PROVIDED RECORDS:
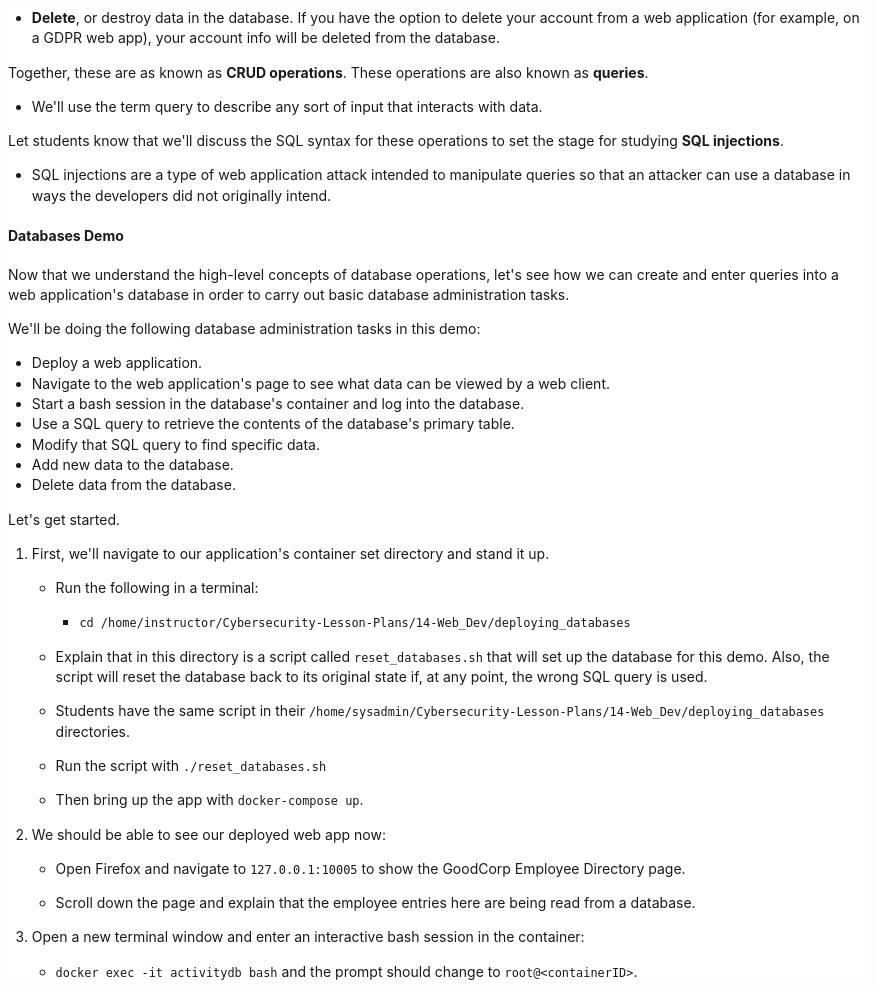 - **Delete**, or destroy data in the database. If you have the option to delete your account from a web application (for example, on a GDPR web app), your account info will be deleted from the database.

Together, these are as known as **CRUD operations**. These operations are also known as **queries**. 

- We'll use the term query to describe any sort of input that interacts with data.

Let students know that we'll discuss the SQL syntax for these operations to set the stage for studying **SQL injections**. 

- SQL injections are a type of web application attack intended to manipulate queries so that an attacker can use a database in ways the developers did not originally intend.

#### Databases Demo

Now that we understand the high-level concepts of database operations, let's see how we can create and enter queries into a web application's database in order to carry out basic database administration tasks. 

We'll be doing the following database administration tasks in this demo:

- Deploy a web application.
- Navigate to the web application's page to see what data can be viewed by a web client.
- Start a bash session in the database's container and log into the database.
- Use a SQL query to retrieve the contents of the database's primary table.
- Modify that SQL query to find specific data.
- Add new data to the database.
- Delete data from the database.

Let's get started.

1. First, we'll navigate to our application's container set directory and stand it up. 

   - Run the following in a terminal:

      - `cd /home/instructor/Cybersecurity-Lesson-Plans/14-Web_Dev/deploying_databases`


   -  Explain that in this directory is a script called `reset_databases.sh` that will set up the database for this demo. Also, the script will reset the database back to its original state if, at any point, the wrong SQL query is used.

   -  Students have the same script in their `/home/sysadmin/Cybersecurity-Lesson-Plans/14-Web_Dev/deploying_databases` directories.

     - Run the script with `./reset_databases.sh`

     - Then bring up the app with `docker-compose up`.


2. We should be able to see our deployed web app now:

   - Open Firefox and navigate to `127.0.0.1:10005` to show the GoodCorp Employee Directory page.

   - Scroll down the page and explain that the employee entries here are being read from a database.

3. Open a new terminal window and enter an interactive bash session in the container:

    - `docker exec -it activitydb bash` and the prompt should change to `root@<containerID>`.
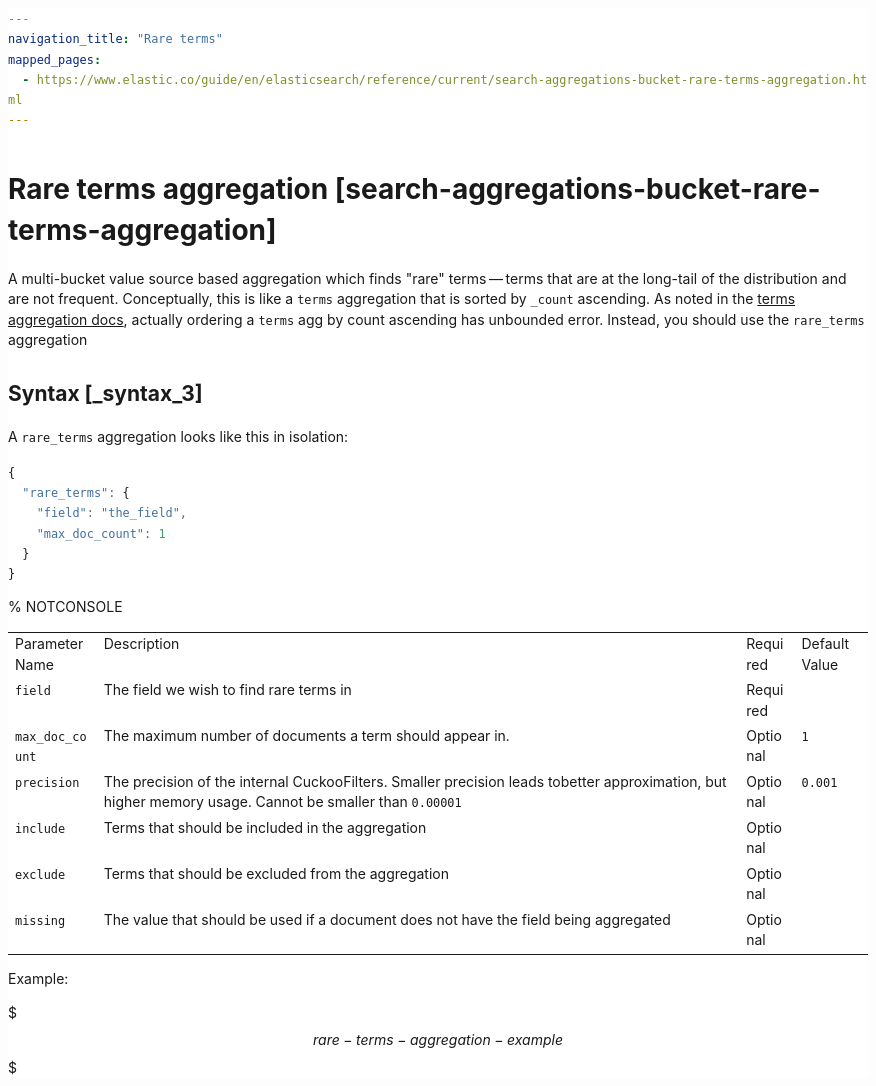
 ```yaml
---
navigation_title: "Rare terms"
mapped_pages:
  - https://www.elastic.co/guide/en/elasticsearch/reference/current/search-aggregations-bucket-rare-terms-aggregation.html
---
```


# Rare terms aggregation [search-aggregations-bucket-rare-terms-aggregation]


A multi-bucket value source based aggregation which finds "rare" terms — terms that are at the long-tail of the distribution and are not frequent. Conceptually, this is like a `terms` aggregation that is sorted by `_count` ascending. As noted in the [terms aggregation docs](/reference/data-analysis/aggregations/search-aggregations-bucket-terms-aggregation.md#search-aggregations-bucket-terms-aggregation-order), actually ordering a `terms` agg by count ascending has unbounded error. Instead, you should use the `rare_terms` aggregation

## Syntax [_syntax_3]

A `rare_terms` aggregation looks like this in isolation:

```js
{
  "rare_terms": {
    "field": "the_field",
    "max_doc_count": 1
  }
}
```
%  NOTCONSOLE

|     |     |     |     |
| --- | --- | --- | --- |
| Parameter Name | Description | Required | Default Value |
| `field` | The field we wish to find rare terms in | Required |  |
| `max_doc_count` | The maximum number of documents a term should appear in. | Optional | `1` |
| `precision` | The precision of the internal CuckooFilters. Smaller precision leads tobetter approximation, but higher memory usage. Cannot be smaller than `0.00001` | Optional | `0.001` |
| `include` | Terms that should be included in the aggregation | Optional |  |
| `exclude` | Terms that should be excluded from the aggregation | Optional |  |
| `missing` | The value that should be used if a document does not have the field being aggregated | Optional |  |

Example:

$$$rare-terms-aggregation-example$$$
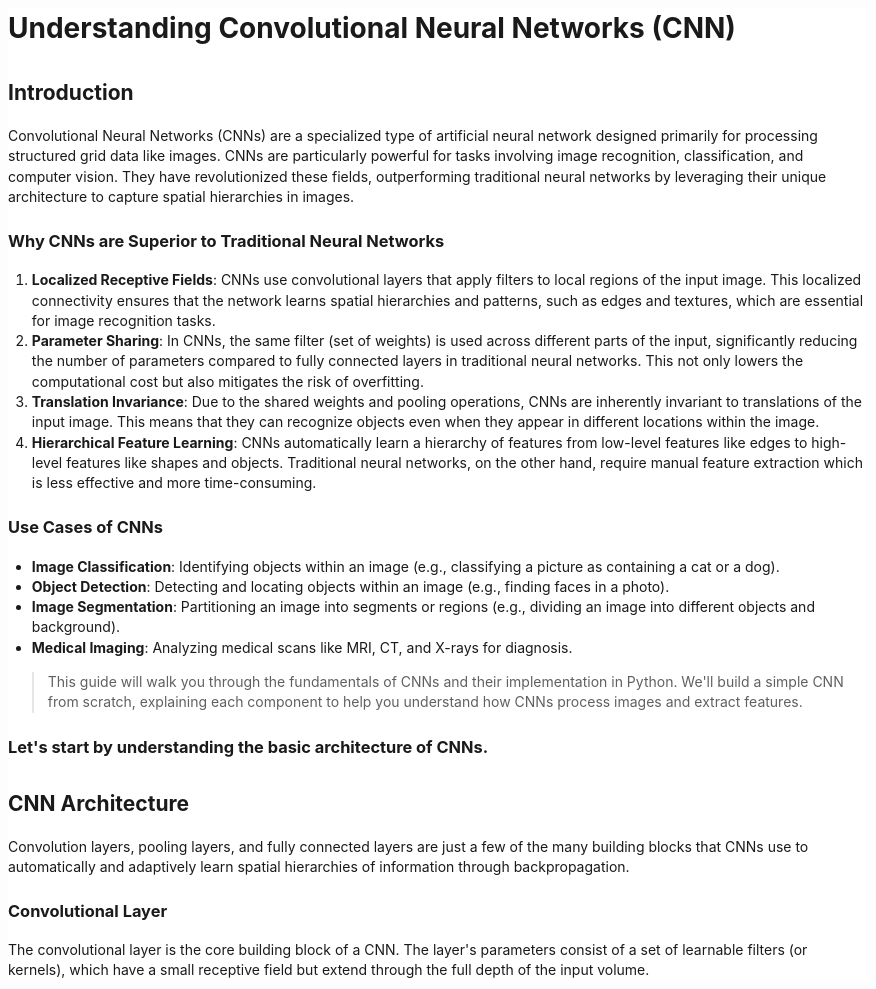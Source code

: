 # Understanding Convolutional Neural Networks (CNN)

## Introduction
Convolutional Neural Networks (CNNs) are a specialized type of artificial neural network designed primarily for processing structured grid data like images. CNNs are particularly powerful for tasks involving image recognition, classification, and computer vision. They have revolutionized these fields, outperforming traditional neural networks by leveraging their unique architecture to capture spatial hierarchies in images.

### Why CNNs are Superior to Traditional Neural Networks
1. **Localized Receptive Fields**: CNNs use convolutional layers that apply filters to local regions of the input image. This localized connectivity ensures that the network learns spatial hierarchies and patterns, such as edges and textures, which are essential for image recognition tasks.
2. **Parameter Sharing**: In CNNs, the same filter (set of weights) is used across different parts of the input, significantly reducing the number of parameters compared to fully connected layers in traditional neural networks. This not only lowers the computational cost but also mitigates the risk of overfitting.
3. **Translation Invariance**: Due to the shared weights and pooling operations, CNNs are inherently invariant to translations of the input image. This means that they can recognize objects even when they appear in different locations within the image.
4. **Hierarchical Feature Learning**: CNNs automatically learn a hierarchy of features from low-level features like edges to high-level features like shapes and objects. Traditional neural networks, on the other hand, require manual feature extraction which is less effective and more time-consuming.

### Use Cases of CNNs
- **Image Classification**: Identifying objects within an image (e.g., classifying a picture as containing a cat or a dog).
- **Object Detection**: Detecting and locating objects within an image (e.g., finding faces in a photo).
- **Image Segmentation**: Partitioning an image into segments or regions (e.g., dividing an image into different objects and background).
- **Medical Imaging**: Analyzing medical scans like MRI, CT, and X-rays for diagnosis.

> This guide will walk you through the fundamentals of CNNs and their implementation in Python. We'll build a simple CNN from scratch, explaining each component to help you understand how CNNs process images and extract features.

### Let's start by understanding the basic architecture of CNNs.

## CNN Architecture
Convolution layers, pooling layers, and fully connected layers are just a few of the many building blocks that CNNs use to automatically and adaptively learn spatial hierarchies of information through backpropagation.

### Convolutional Layer
The convolutional layer is the core building block of a CNN. The layer's parameters consist of a set of learnable filters (or kernels), which have a small receptive field but extend through the full depth of the input volume.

EXERCISE INSTRUCTIONS: Repeat the records above verbatim. Include none of the pictures.

SOLUTION FOR THIS TASK:
 - **Delete**, or destroy data in the database. If you have the option to delete your account from a web application (for example, on a GDPR web app), your account info will be deleted from the database.

Together, these are as known as **CRUD operations**. These operations are also known as **queries**. 

- We'll use the term query to describe any sort of input that interacts with data.

Let students know that we'll discuss the SQL syntax for these operations to set the stage for studying **SQL injections**. 

- SQL injections are a type of web application attack intended to manipulate queries so that an attacker can use a database in ways the developers did not originally intend.

#### Databases Demo

Now that we understand the high-level concepts of database operations, let's see how we can create and enter queries into a web application's database in order to carry out basic database administration tasks. 

We'll be doing the following database administration tasks in this demo:

- Deploy a web application.
- Navigate to the web application's page to see what data can be viewed by a web client.
- Start a bash session in the database's container and log into the database.
- Use a SQL query to retrieve the contents of the database's primary table.
- Modify that SQL query to find specific data.
- Add new data to the database.
- Delete data from the database.

Let's get started.

1. First, we'll navigate to our application's container set directory and stand it up. 

   - Run the following in a terminal:

      - `cd /home/instructor/Cybersecurity-Lesson-Plans/14-Web_Dev/deploying_databases`


   -  Explain that in this directory is a script called `reset_databases.sh` that will set up the database for this demo. Also, the script will reset the database back to its original state if, at any point, the wrong SQL query is used.

   -  Students have the same script in their `/home/sysadmin/Cybersecurity-Lesson-Plans/14-Web_Dev/deploying_databases` directories.

     - Run the script with `./reset_databases.sh`

     - Then bring up the app with `docker-compose up`.


2. We should be able to see our deployed web app now:

   - Open Firefox and navigate to `127.0.0.1:10005` to show the GoodCorp Employee Directory page.

   - Scroll down the page and explain that the employee entries here are being read from a database.

3. Open a new terminal window and enter an interactive bash session in the container:

    - `docker exec -it activitydb bash` and the prompt should change to `root@<containerID>`.
 ```yaml
---
navigation_title: "Rare terms"
mapped_pages:
  - https://www.elastic.co/guide/en/elasticsearch/reference/current/search-aggregations-bucket-rare-terms-aggregation.html
---
```


# Rare terms aggregation [search-aggregations-bucket-rare-terms-aggregation]


A multi-bucket value source based aggregation which finds "rare" terms — terms that are at the long-tail of the distribution and are not frequent. Conceptually, this is like a `terms` aggregation that is sorted by `_count` ascending. As noted in the [terms aggregation docs](/reference/data-analysis/aggregations/search-aggregations-bucket-terms-aggregation.md#search-aggregations-bucket-terms-aggregation-order), actually ordering a `terms` agg by count ascending has unbounded error. Instead, you should use the `rare_terms` aggregation

## Syntax [_syntax_3]

A `rare_terms` aggregation looks like this in isolation:

```js
{
  "rare_terms": {
    "field": "the_field",
    "max_doc_count": 1
  }
}
```
%  NOTCONSOLE

|     |     |     |     |
| --- | --- | --- | --- |
| Parameter Name | Description | Required | Default Value |
| `field` | The field we wish to find rare terms in | Required |  |
| `max_doc_count` | The maximum number of documents a term should appear in. | Optional | `1` |
| `precision` | The precision of the internal CuckooFilters. Smaller precision leads tobetter approximation, but higher memory usage. Cannot be smaller than `0.00001` | Optional | `0.001` |
| `include` | Terms that should be included in the aggregation | Optional |  |
| `exclude` | Terms that should be excluded from the aggregation | Optional |  |
| `missing` | The value that should be used if a document does not have the field being aggregated | Optional |  |

Example:

$$$rare-terms-aggregation-example$$$
Source code

: # Understanding Convolutional Neural Networks (CNN)

## Introduction
Convolutional Neural Networks (CNNs) are a specialized type of artificial neural network designed primarily for processing structured grid data like images. CNNs are particularly powerful for tasks involving image recognition, classification, and computer vision. They have revolutionized these fields, outperforming traditional neural networks by leveraging their unique architecture to capture spatial hierarchies in images.

### Why CNNs are Superior to Traditional Neural Networks
1. **Localized Receptive Fields**: CNNs use convolutional layers that apply filters to local regions of the input image. This localized connectivity ensures that the network learns spatial hierarchies and patterns, such as edges and textures, which are essential for image recognition tasks.
2. **Parameter Sharing**: In CNNs, the same filter (set of weights) is used across different parts of the input, significantly reducing the number of parameters compared to fully connected layers in traditional neural networks. This not only lowers the computational cost but also mitigates the risk of overfitting.
3. **Translation Invariance**: Due to the shared weights and pooling operations, CNNs are inherently invariant to translations of the input image. This means that they can recognize objects even when they appear in different locations within the image.
4. **Hierarchical Feature Learning**: CNNs automatically learn a hierarchy of features from low-level features like edges to high-level features like shapes and objects. Traditional neural networks, on the other hand, require manual feature extraction which is less effective and more time-consuming.

### Use Cases of CNNs
- **Image Classification**: Identifying objects within an image (e.g., classifying a picture as containing a cat or a dog).
- **Object Detection**: Detecting and locating objects within an image (e.g., finding faces in a photo).
- **Image Segmentation**: Partitioning an image into segments or regions (e.g., dividing an image into different objects and background).
- **Medical Imaging**: Analyzing medical scans like MRI, CT, and X-rays for diagnosis.

> This guide will walk you through the fundamentals of CNNs and their implementation in Python. We'll build a simple CNN from scratch, explaining each component to help you understand how CNNs process images and extract features.

### Let's start by understanding the basic architecture of CNNs.

## CNN Architecture
Convolution layers, pooling layers, and fully connected layers are just a few of the many building blocks that CNNs use to automatically and adaptively learn spatial hierarchies of information through backpropagation.

### Convolutional Layer
The convolutional layer is the core building block of a CNN. The layer's parameters consist of a set of learnable filters (or kernels), which have a small receptive field but extend through the full depth of the input volume.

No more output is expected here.